In 2020, the biorefinery reached full operation with a five-fold increase in biofuels production compared to 2019.
Takeaway
The rising demand for sustainable and reliable energy is driving biofuel production around the world. Analyst firm Precedence Research predicts the global biofuels market will exceed $200 B by 2030.
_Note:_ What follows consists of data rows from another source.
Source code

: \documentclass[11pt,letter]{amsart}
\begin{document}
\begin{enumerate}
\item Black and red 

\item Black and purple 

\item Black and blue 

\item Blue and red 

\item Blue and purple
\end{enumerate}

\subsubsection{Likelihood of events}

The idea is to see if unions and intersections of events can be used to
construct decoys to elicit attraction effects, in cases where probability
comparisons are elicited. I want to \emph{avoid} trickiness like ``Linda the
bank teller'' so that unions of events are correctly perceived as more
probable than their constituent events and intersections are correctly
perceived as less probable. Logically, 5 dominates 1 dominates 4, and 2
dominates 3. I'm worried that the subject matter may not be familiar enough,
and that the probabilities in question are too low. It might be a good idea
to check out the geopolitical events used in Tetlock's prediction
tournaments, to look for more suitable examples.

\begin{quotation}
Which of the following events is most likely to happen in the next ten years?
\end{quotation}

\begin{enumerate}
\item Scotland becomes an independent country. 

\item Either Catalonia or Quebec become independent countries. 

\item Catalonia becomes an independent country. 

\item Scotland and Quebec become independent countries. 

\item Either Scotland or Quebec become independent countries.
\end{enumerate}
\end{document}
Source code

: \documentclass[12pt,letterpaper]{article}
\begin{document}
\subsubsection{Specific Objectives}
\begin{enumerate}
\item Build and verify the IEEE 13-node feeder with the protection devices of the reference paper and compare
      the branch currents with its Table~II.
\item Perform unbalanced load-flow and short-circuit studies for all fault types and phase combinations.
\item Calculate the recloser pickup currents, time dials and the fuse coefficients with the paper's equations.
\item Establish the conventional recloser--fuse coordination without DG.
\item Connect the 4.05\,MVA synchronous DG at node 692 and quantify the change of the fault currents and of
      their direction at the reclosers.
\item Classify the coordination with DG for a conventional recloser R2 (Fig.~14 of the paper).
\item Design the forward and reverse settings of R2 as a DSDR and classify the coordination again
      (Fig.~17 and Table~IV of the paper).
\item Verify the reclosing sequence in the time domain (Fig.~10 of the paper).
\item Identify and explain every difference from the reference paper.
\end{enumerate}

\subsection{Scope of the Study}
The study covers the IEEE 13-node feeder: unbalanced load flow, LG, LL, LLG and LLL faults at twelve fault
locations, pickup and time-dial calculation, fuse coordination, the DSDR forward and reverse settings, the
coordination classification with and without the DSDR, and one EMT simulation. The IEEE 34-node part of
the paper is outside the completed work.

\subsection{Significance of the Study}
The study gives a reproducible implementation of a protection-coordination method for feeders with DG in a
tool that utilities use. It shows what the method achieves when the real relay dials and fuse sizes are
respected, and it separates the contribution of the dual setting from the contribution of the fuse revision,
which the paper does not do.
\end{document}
Slight reconfigurations of existing petroleum refineries enable a seamless and lower-cost entry into the biofuels production business at scale. Refineries that will continue to process crude oil will typically utilize existing Claus units to handle any increased demand for sulfur recovery. In facilities without a working Claus unit or where the Claus unit is overloaded, bio-refiners can manage the low-tonnage sulfur recovery with the proprietary liquid redox technologya, which addresses low-tonnage sulfur recovery and achieves very low SO2 emissions. The systems are reliable and have high availability, the operating cost is low, and bio-refiners can consistently achieve sulfur removal guarantees while taking a solid stance on sustainability. HP
NOTES
a Merichem’s LO-CAT® process (Liquid Oxidation CATalyst)
b Merichem’s FIBER FILM®
The Author
Echt, W. - Merichem,
William Echt has worked in gas conditioning for more than 40 yr. He serves as Technology Licensing Director for Merichem Co., representing the technologya for sulfur recovery from gas streams and its technologyb for sulfur removal from liquid hydrocarbons. After receiving a BS degree in chemical engineering from the University of Texas at Austin, Mr. Echt joined Phillips Petroleum in Oklahoma for 8 yr as Staff Engineer for gas gathering and natural gas liquids (NGL) extraction plants. He then worked for UOP for 25 yr as a Process Engineer and Manager for gas treating technologies based on adsorbents, solvents and membranes.